What the company makes money on

Tradeweb is a platform for trading securities, mostly debt, but there are also various derivatives and ETF.

In accordance with the annual report of the company, revenue is divided into subsequent segments:

  1. Transaction fees - 58,1 %. That, what the company collects from participating platforms for trading.
  2. Subscription - 22,6 %. Fixed fees for connecting customers to market data and for access to trading itself.
  3. Other fees - 18,3 %. This, in fact, extra trading fees.
  4. Mysterious "other" - one percent.

By types of customers, the company's revenue is distributed as follows::

  1. Institutional - 62,09% — banks, funds.
  2. Wholesale clients - 20,77 % – dealers and large participants in exchange trading.
  3. Retail clients - 8,55 % - personal faces.
  4. Market Data - 8,59 %. This is dedicated sales to designated customer types of trade data.

63,86 % the company's revenue comes from customers in the United States of America, 36,14 % — customers from unspecified other countries.

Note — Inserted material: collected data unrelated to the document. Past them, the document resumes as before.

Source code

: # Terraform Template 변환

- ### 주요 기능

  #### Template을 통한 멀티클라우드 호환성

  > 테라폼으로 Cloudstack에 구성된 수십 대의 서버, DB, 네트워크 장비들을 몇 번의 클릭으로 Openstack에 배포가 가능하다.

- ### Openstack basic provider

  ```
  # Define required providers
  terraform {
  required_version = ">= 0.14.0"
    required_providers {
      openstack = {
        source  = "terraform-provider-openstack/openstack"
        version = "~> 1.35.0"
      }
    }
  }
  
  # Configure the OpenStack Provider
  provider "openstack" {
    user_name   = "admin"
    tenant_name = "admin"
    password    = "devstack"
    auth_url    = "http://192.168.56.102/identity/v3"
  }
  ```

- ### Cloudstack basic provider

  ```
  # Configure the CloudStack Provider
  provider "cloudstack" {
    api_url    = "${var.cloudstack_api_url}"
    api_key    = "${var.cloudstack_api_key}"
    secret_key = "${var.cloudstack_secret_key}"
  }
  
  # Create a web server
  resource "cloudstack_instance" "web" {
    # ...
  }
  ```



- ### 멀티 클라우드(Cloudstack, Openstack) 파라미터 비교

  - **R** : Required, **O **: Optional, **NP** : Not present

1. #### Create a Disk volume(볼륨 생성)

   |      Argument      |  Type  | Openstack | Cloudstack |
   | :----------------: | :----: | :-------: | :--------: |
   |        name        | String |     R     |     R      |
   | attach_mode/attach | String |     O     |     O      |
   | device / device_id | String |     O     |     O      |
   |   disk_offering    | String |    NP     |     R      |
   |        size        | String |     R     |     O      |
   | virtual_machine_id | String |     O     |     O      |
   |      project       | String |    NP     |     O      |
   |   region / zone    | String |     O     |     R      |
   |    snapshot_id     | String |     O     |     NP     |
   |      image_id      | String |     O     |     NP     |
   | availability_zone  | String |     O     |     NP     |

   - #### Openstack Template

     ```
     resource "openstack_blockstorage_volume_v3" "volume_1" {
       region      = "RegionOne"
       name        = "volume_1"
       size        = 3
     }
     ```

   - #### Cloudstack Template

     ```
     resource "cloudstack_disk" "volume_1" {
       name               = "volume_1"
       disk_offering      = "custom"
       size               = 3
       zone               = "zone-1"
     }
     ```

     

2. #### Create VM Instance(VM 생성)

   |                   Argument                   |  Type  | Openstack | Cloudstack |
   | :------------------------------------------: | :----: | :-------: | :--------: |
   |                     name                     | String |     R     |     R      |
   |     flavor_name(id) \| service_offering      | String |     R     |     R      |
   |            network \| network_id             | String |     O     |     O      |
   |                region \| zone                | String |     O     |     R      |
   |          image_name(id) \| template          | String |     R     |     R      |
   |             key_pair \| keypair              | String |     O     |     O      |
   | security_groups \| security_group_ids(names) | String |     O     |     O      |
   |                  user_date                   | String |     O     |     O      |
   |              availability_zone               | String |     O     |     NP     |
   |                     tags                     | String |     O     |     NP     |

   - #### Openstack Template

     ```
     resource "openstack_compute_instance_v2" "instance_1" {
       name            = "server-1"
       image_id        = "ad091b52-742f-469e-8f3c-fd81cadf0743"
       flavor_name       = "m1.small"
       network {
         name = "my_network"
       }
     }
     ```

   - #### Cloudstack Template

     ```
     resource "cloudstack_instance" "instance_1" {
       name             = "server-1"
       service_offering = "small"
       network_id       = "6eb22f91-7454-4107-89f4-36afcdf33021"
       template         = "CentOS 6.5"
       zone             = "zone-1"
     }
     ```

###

Investidea: Tradeweb, so it's not time to bargain

Arguments in favor of the company

Right direction. Even in the pre-pandemic thought on MarketAxess, I talked about, that the debt trading market is facing digitalization with the transfer of trading to an electric place. The epidemic has accelerated this trend, also led to an explosion of activity in the debt market. Companies and countries, how developed, and ever evolving, began to borrow funds in multitudes, and the financiers began to buy everything, which gave more 0% per annum. I don't see the circumstance, why in the short term the intensity of bond trading will decrease, - I think they will digitalize even more actively and increase turnover. What, actually, is already happening – and reflects in Tradeweb reporting in the best possible way. I think, Tradeweb's business may appeal to Mikhail Shardin.

  Human blood- not water!

This is not the market for you, to bargain. The company has a big P / E — 84,80, but in a broad context, it does not look overpriced. The capacity of the debt and derivatives trading market is as much as 6.3 trillion dollars. Tradeweb takes sixteen percent of this market, and its assessment in unconditional figures - capitalization of 18.95 billion dollars - looks completely even and predisposes to the upcoming growth.

Not only we like. Taking into account the above positive points, I consider the scenario with the acquisition of the company by someone larger as extremely possible. For instance, Intercontinental Exchange либо CME Group.

Positive experience. 8 August 2019, in anticipation of an improvement in the company's performance due to increased activity in the bond market, I took these shares for 45,49 $, and 4 June 2020 sold them for 62,97 $, Earning 38,5 % behind 10 Months.

What can get in the way

If you love honey, love the cold. The company has a huge number of competitors: previously specified MarketAxess, Algomi, IEX Group, trueEX, Bonds.com, OSIsoft, Airex. And there are still a bunch of small startups in the field of fintech, that are associated with the stock exchange. I'm afraid here first of all not that, that their presence is bad for Tradeweb's earnings. Difficulty faster in another: the opportunity is extremely great, that Tradeweb will spend huge amounts of money on acquiring rivals, to increase your market share, what will be the impact on reporting.

I am on imperial. The company is expensive, why is it worth being ready for it, that the stock will shake very much. When I took them before, behind 10 months of holding the shares were quite volatile.

Pennies for the greedy. The company pays 32 cent dividend per share per year, what gives 0,39 % per annum. The company spends $65.6 million on this - about a third of its revenue over the past years. 12 Months. Basically, I don't think, that the abolition of dividends will lead to a rapid fall in stocks, Well, there are no other reasons for lowering the price yet. However, it should still be kept in mind.

What is the end result

Taking shares at the moment 81,62 $. And then there are two options:

  1. expect, when the stock rises to 98 $. With all the positives, I think, that the indicated level of the share is reached in the next 20 Months;
  2. hold shares for the next fifteen years. In my opinion, this option is more preferable, because only at a long distance the company will be able to fully realize its own potential.